RECORDS FOR THE EXERCISE ::
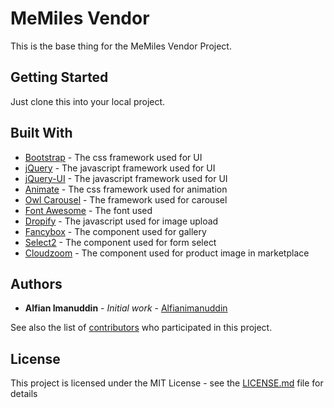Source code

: # MeMiles Vendor

This is the base thing for the MeMiles Vendor Project.

## Getting Started

Just clone this into your local project.

## Built With

* [Bootstrap]() - The css framework used for UI
* [jQuery]() - The javascript framework used for UI
* [jQuery-UI]() - The javascript framework used for UI
* [Animate]() - The css framework used for animation
* [Owl Carousel]() - The framework used for carousel
* [Font Awesome]() - The font used
* [Dropify]() - The javascript used for image upload
* [Fancybox]() - The component used for gallery
* [Select2]() - The component used for form select
* [Cloudzoom]() - The component used for product image in marketplace


## Authors

* **Alfian Imanuddin** - *Initial work* - [Alfianimanuddin](https://github.com/Alfianimanuddin)

See also the list of [contributors](https://github.com/your/project/contributors) who participated in this project.

## License

This project is licensed under the MIT License - see the [LICENSE.md](LICENSE.md) file for details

EXERCISE DESCRIPTION :: Set down all of the material word for word, minus its pictures.

RESPONSE AREA ::
Source code

: # MeMiles Vendor

This is the base thing for the MeMiles Vendor Project.

## Getting Started

Just clone this into your local project.

## Built With

* [Bootstrap]() - The css framework used for UI
* [jQuery]() - The javascript framework used for UI
* [jQuery-UI]() - The javascript framework used for UI
* [Animate]() - The css framework used for animation
* [Owl Carousel]() - The framework used for carousel
* [Font Awesome]() - The font used
* [Dropify]() - The javascript used for image upload
* [Fancybox]() - The component used for gallery
* [Select2]() - The component used for form select
* [Cloudzoom]() - The component used for product image in marketplace


## Authors

* **Alfian Imanuddin** - *Initial work* - [Alfianimanuddin](https://github.com/Alfianimanuddin)

See also the list of [contributors](https://github.com/your/project/contributors) who participated in this project.

## License

This project is licensed under the MIT License - see the [LICENSE.md](LICENSE.md) file for details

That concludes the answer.